El dogma quequezaniano dicta que la música peruana no es solo la música tradicional. Música peruana es toda aquella que se hace en el Perú. Sus seguidores también ya entendieron eso, lo que explica que cuando lo busquen para un autógrafo no lo hacen llevando un disco o una hoja de papel, sino un instrumento: una conga, una guitarra, una flauta traversa.

Su intención no es convertir en músicos a todos, sino ayudarlos a perder el miedo a la música. Es lo que le tocó vivir y lo que le permitió una conexión directa con su identidad personal y peruana. En el 2012, Quequezana estrenó un programa de televisión por cable, “Prueba de sonido” (Plus TV). En él ha llevado a la práctica su visión musical, del que quedan ediciones notables, como la dedicada a Pablo Villanueva (a) Melcochita, sonero y hace poco reconocido ministerialmente como digno de cultura, o la vez que intervino un mercado para ofrecer un refrescante concierto a sus compradores. Aunque ninguno tan conmovedor como el Concierto para el Silencio, en el que Quequezana puso la quemada de cerebro al servicio del prójimo: se trató de una presentación que ideó y ofreció para niños y alumnos de un colegio para sordos. Él empieza el programa expresándose con el lenguaje de signos. Explica el proceso contrafáctico de componer música no para oír, sino para sentir. Luego los niños, premunidos de globos a manera de reverberadores y gracias a parlantes e instrumentos que generan frecuencias graves, conocen por primera vez el prodigio de la música. Las caras de esos niños valen mil becas de la Unesco o un millón de empleos de la FAO. 

De eso trata Ludofónico. De jugar con los sonidos, tal como le pasó a Quequezana con una zampoña en Huancayo, para descubrir la música como un lenguaje personal y posible antes que un inalcanzable código intelectual. En esta oportunidad Ludofónico se zambulle en el universo sinfónico gracias a la complicidad del director de la Orquesta Sinfónica Nacional, Luis Valcárcel. Se trata de un espacio liberado de todo tipo de prejuicio y barrera contra la música, donde cualquiera del público puede acabar dirigiendo la orquesta, mientras que el resto dicta la melodía.
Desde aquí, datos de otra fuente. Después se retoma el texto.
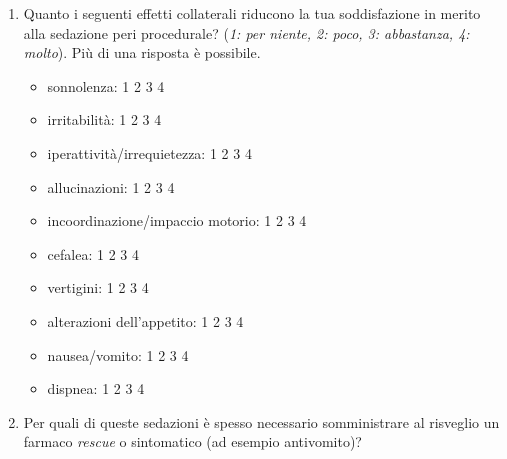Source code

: \begin{tcolorbox}
\begin{enumerate}
           \item Quanto i seguenti effetti collaterali riducono la tua soddisfazione in merito alla sedazione peri procedurale? (\emph{1: per niente, 2: poco, 3: abbastanza, 4: molto}). Più di una risposta è possibile. 
           \begin{itemize}
               \item sonnolenza:     \colorbox{xkcdCloudyBlue!70}{1} \colorbox{xkcdCloudyBlue!70}{2} \colorbox{xkcdCloudyBlue!70}{3} \colorbox{xkcdCloudyBlue!70}{4}
               \item irritabilità:   \colorbox{xkcdCloudyBlue!70}{1} \colorbox{xkcdCloudyBlue!70}{2} \colorbox{xkcdCloudyBlue!70}{3} \colorbox{xkcdCloudyBlue!70}{4}
               \item iperattività/irrequietezza: \colorbox{xkcdCloudyBlue!70}{1} \colorbox{xkcdCloudyBlue!70}{2} \colorbox{xkcdCloudyBlue!70}{3} \colorbox{xkcdCloudyBlue!70}{4}
               \item allucinazioni: \colorbox{xkcdCloudyBlue!70}{1} \colorbox{xkcdCloudyBlue!70}{2} \colorbox{xkcdCloudyBlue!70}{3} \colorbox{xkcdCloudyBlue!70}{4}
               \item incoordinazione/impaccio motorio: \colorbox{xkcdCloudyBlue!70}{1} \colorbox{xkcdCloudyBlue!70}{2} \colorbox{xkcdCloudyBlue!70}{3} \colorbox{xkcdCloudyBlue!70}{4}
               \item cefalea: \colorbox{xkcdCloudyBlue!70}{1} \colorbox{xkcdCloudyBlue!70}{2} \colorbox{xkcdCloudyBlue!70}{3} \colorbox{xkcdCloudyBlue!70}{4}
               \item vertigini: \colorbox{xkcdCloudyBlue!70}{1} \colorbox{xkcdCloudyBlue!70}{2} \colorbox{xkcdCloudyBlue!70}{3} \colorbox{xkcdCloudyBlue!70}{4}
               \item alterazioni dell’appetito: \colorbox{xkcdCloudyBlue!70}{1} \colorbox{xkcdCloudyBlue!70}{2} \colorbox{xkcdCloudyBlue!70}{3} \colorbox{xkcdCloudyBlue!70}{4}
               \item nausea/vomito: \colorbox{xkcdCloudyBlue!70}{1} \colorbox{xkcdCloudyBlue!70}{2} \colorbox{xkcdCloudyBlue!70}{3} \colorbox{xkcdCloudyBlue!70}{4}
               \item dispnea: \colorbox{xkcdCloudyBlue!70}{1} \colorbox{xkcdCloudyBlue!70}{2} \colorbox{xkcdCloudyBlue!70}{3} \colorbox{xkcdCloudyBlue!70}{4}
           \end{itemize}
           
           \item Per quali di queste sedazioni è spesso necessario somministrare al risveglio un farmaco \emph{rescue} o sintomatico (ad esempio antivomito)?
           

\end{enumerate}
\end{tcolorbox}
Para llegar a esto –entender y difundir la música como un elemento esencial y alcanzable–, Quequezana ha tocado tantos instrumentos como puertas. No todas se han abierto, pero el proyecto lúdicamente demente de Quequezana ha funcionado: su caso es un fenómeno del boca a boca y rescatable excepción de la babosería masiva de la que Facebook hace gala. Lo importante es que las puertas correctas son las que siempre se han abierto. Estas a veces son mentales. Y suponen oír la música que nos rodea y alivia a pesar de que no nos demos cuenta. Para Quequezana, por ejemplo, ese sonido que produce el viento cuando la ventana del auto no está cerrada del todo y se cuela un susurro melódico y tributario de la velocidad. Algo así como un sssssSSSsssSS. Música.

( 1 ) Eximio guitarrista de jazz norteamericano. Veinte premios Grammy en su haber.

( 2 ) Quequezana lideraba el ránking. Segundo, la banda Coldplay con “Mylo Xyloto”. Tercero, el insufrible Bieber con “Under the Mistletoe”.